Ainda no mundo do futebol, Jamelli falou também sobre um caso em que a timidez fora de campo vinha sendo o principal obstáculo para a queda de rendimento do jogador.

“Eu tenho um exemplo de um jogador que estava jogando na primeira divisão de São Paulo, bom jogador, categoria de base, seleção brasileira, era o segundo time dele. Saiu do time grande, não deu certo, foi para um time pequeno, não deu certo,  e a gente detectou que era um menino que não se relacionava com ninguém. Jogava muito, tinha qualidade, só que, primeiro, ele não se relacionava com o treinador, não prestava atenção no que ele falava, e fazia tudo errado. Aí no vestiário ele era uma ilha no meio dos jogadores, não se comunicava, não tinha inter-relação com ninguém, então ele já ia treinar nervoso porque tinha até receio de falar bom dia e os caras responderem mal, e isso refletia no campo. A carreira dele estava indo para o buraco porque ele não se relacionava com os caras”, recorda.

“Negócio do futuro” e parte da comissão técnica

Para Jamelli, o coaching passará, daqui a um tempo, a fazer parte inclusive das comissões técnicas, especialmente no futebol. E citou o exemplo do técnico Tite para mostrar como as coisas evoluem no esporte.

Toninho Cerezo, Cafu, Jamelli e Pelé (esq. para dir.) - Arquivo pessoal - Arquivo pessoal
Toninho Cerezo, Cafu, Jamelli e Pelé
Imagem: Arquivo pessoal
“O Tite, quando foi pra seleção brasileira, a primeira coisa que falou foi: ‘eu quero levar o meu analista de desempenho’, e a equipe dele. Então eu vejo o coach uma profissão, uma função, como o analista de desempenho. Eu acredito que daqui a 10, 15 anos, todos os times vão trabalhar assim e o coach vai participar da comissão técnica”, acredita o ex-jogador.

Jamelli não esconde o prazer pelos trabalhos que fez como treinador, mas já aponta o coach como uma profissão tão prazerosa quanto estar à beira do gramado.
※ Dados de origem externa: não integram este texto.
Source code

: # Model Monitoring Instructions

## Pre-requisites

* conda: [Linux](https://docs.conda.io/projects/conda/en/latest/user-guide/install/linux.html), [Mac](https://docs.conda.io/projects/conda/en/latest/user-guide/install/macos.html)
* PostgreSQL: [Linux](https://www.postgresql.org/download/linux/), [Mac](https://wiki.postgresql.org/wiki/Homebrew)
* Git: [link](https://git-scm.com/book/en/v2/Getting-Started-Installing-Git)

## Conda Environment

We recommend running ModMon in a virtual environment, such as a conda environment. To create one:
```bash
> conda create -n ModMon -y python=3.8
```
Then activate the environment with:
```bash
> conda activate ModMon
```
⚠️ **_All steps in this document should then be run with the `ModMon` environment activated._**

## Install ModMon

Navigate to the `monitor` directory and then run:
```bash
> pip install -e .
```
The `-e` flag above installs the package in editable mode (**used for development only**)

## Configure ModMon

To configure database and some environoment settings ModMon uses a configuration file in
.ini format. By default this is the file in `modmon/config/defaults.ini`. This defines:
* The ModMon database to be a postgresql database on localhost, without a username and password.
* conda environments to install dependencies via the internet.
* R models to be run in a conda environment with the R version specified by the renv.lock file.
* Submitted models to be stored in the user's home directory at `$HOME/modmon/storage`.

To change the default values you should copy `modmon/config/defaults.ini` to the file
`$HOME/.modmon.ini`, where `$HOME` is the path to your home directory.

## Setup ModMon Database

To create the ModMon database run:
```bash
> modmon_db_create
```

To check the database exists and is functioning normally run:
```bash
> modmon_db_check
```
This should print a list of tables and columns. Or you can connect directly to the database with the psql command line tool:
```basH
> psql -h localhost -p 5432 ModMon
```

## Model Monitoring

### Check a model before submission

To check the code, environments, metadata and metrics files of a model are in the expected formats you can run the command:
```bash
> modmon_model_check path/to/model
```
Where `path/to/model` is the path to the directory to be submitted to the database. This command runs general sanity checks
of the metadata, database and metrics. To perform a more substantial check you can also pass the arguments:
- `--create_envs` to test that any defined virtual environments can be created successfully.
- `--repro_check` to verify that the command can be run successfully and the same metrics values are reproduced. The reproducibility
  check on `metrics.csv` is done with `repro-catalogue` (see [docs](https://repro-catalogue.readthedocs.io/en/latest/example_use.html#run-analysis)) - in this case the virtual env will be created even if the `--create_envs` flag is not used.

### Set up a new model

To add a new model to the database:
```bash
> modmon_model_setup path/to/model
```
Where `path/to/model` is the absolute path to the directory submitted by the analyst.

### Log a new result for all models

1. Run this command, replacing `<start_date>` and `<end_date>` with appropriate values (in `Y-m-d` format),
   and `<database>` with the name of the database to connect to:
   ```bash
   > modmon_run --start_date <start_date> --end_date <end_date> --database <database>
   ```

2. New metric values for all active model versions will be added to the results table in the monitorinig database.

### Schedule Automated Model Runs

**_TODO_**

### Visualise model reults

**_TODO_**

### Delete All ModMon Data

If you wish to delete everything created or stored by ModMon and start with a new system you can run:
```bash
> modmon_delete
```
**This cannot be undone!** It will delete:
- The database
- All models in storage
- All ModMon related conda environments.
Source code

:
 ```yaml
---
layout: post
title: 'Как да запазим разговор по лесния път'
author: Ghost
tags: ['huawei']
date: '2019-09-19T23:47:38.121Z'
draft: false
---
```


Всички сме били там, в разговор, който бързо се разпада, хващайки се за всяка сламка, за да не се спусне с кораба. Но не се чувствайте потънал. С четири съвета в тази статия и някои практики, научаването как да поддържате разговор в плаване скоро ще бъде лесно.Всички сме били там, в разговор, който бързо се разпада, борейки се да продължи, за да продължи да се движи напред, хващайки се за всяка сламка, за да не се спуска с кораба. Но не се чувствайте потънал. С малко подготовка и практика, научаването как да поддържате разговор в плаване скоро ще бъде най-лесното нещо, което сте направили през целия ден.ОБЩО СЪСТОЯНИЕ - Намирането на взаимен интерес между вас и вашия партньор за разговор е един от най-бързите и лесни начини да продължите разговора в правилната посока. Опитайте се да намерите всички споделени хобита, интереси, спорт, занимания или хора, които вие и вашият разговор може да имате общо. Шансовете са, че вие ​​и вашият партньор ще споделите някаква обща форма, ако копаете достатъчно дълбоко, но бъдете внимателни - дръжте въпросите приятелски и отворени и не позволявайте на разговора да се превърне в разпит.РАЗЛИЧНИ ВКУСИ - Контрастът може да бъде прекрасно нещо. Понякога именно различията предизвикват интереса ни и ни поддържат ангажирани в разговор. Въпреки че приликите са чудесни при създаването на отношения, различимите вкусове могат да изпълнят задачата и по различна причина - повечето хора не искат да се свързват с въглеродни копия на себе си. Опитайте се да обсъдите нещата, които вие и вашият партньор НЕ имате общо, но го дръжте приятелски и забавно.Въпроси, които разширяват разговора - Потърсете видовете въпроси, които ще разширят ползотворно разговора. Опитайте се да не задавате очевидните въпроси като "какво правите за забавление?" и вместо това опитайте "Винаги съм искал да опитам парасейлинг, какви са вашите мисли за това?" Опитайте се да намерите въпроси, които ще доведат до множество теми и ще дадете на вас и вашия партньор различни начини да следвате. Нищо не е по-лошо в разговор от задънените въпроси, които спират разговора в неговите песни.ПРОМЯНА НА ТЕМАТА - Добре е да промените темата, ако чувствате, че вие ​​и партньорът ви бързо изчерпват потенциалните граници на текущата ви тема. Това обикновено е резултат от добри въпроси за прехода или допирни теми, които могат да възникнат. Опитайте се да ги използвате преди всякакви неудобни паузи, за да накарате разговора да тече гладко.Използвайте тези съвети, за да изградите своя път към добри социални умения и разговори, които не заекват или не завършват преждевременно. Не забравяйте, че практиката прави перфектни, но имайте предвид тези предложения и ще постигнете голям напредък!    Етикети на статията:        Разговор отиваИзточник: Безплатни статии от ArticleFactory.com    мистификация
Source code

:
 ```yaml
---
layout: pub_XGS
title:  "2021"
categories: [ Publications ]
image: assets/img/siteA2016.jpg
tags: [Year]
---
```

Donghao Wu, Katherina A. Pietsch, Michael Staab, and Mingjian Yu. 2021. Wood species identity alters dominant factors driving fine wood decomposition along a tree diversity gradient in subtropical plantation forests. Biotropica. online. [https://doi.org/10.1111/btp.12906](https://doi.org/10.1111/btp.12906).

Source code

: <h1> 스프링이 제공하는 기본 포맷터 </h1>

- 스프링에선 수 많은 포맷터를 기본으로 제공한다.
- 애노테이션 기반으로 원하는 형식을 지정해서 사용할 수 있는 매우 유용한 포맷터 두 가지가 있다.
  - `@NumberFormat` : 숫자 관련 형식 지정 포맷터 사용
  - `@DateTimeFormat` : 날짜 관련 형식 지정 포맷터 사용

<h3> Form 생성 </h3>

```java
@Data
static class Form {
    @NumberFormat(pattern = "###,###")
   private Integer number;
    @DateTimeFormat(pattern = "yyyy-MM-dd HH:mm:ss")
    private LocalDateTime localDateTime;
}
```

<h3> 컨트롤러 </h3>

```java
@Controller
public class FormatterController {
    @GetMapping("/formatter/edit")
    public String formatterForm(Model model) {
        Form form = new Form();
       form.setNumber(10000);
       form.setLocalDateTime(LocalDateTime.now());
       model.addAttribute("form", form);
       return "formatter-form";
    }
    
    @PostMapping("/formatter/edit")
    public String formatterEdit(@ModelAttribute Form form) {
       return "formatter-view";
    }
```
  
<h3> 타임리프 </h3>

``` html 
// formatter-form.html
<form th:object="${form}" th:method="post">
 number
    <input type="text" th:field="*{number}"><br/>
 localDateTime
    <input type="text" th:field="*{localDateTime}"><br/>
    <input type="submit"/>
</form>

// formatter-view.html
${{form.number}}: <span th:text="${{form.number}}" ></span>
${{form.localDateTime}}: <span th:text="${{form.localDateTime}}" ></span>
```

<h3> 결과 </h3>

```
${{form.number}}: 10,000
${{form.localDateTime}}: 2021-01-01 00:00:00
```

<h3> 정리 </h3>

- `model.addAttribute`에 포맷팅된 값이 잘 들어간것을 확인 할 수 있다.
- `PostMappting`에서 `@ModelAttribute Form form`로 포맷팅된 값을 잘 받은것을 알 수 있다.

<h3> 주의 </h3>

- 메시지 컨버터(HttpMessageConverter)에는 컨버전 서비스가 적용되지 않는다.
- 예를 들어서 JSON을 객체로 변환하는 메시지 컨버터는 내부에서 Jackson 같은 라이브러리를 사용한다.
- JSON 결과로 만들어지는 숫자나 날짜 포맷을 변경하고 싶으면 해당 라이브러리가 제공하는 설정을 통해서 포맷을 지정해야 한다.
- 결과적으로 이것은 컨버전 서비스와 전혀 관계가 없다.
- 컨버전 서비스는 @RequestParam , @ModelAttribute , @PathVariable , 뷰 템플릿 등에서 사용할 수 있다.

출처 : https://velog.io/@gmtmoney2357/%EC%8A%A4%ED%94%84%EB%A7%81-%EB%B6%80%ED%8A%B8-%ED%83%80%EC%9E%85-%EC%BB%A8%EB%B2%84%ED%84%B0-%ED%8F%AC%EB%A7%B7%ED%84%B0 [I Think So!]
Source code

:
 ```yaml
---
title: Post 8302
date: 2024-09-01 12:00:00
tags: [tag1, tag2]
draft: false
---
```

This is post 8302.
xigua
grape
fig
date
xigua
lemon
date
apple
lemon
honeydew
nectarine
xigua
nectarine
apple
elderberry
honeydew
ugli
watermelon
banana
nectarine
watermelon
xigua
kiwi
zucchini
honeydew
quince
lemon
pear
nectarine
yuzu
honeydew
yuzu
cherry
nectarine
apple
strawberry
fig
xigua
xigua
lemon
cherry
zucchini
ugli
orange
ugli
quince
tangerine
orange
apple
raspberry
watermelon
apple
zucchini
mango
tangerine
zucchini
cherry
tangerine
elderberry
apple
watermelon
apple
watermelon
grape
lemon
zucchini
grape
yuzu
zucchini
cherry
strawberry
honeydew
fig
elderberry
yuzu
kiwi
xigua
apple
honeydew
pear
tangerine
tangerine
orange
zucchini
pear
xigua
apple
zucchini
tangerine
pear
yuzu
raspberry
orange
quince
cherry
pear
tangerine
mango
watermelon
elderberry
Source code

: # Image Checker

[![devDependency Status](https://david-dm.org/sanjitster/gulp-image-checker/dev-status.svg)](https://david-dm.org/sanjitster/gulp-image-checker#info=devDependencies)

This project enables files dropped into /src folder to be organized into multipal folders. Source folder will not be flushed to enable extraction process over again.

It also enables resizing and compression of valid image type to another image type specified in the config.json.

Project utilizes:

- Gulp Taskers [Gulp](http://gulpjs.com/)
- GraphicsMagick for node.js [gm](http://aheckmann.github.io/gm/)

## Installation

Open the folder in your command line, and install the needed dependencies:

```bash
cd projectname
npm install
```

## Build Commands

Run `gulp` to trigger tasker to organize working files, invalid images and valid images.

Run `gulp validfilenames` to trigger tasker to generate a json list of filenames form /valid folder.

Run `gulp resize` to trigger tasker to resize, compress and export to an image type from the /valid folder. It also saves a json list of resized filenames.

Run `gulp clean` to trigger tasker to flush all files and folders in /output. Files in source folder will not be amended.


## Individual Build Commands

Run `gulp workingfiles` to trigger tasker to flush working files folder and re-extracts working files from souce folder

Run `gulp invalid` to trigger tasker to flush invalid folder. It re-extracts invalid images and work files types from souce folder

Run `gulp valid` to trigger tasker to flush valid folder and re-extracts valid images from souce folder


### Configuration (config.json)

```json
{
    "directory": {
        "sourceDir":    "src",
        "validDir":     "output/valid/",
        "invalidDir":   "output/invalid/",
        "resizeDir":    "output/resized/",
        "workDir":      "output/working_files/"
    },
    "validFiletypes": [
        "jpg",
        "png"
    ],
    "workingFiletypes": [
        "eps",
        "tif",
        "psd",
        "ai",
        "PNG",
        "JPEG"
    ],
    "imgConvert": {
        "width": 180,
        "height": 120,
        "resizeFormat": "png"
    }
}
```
“Como treinador ainda está empatando, agora, como gestor ou diretor de futebol, já passou, com certeza. Ainda não é uma profissão reconhecida, as pessoas não sabem para que serve, como que é, quanto custa, em quanto tempo... E a maior barreira que a gente encontra é que as pessoas não sabem o que é coaching. Coaching é o negócio do futuro”, completou.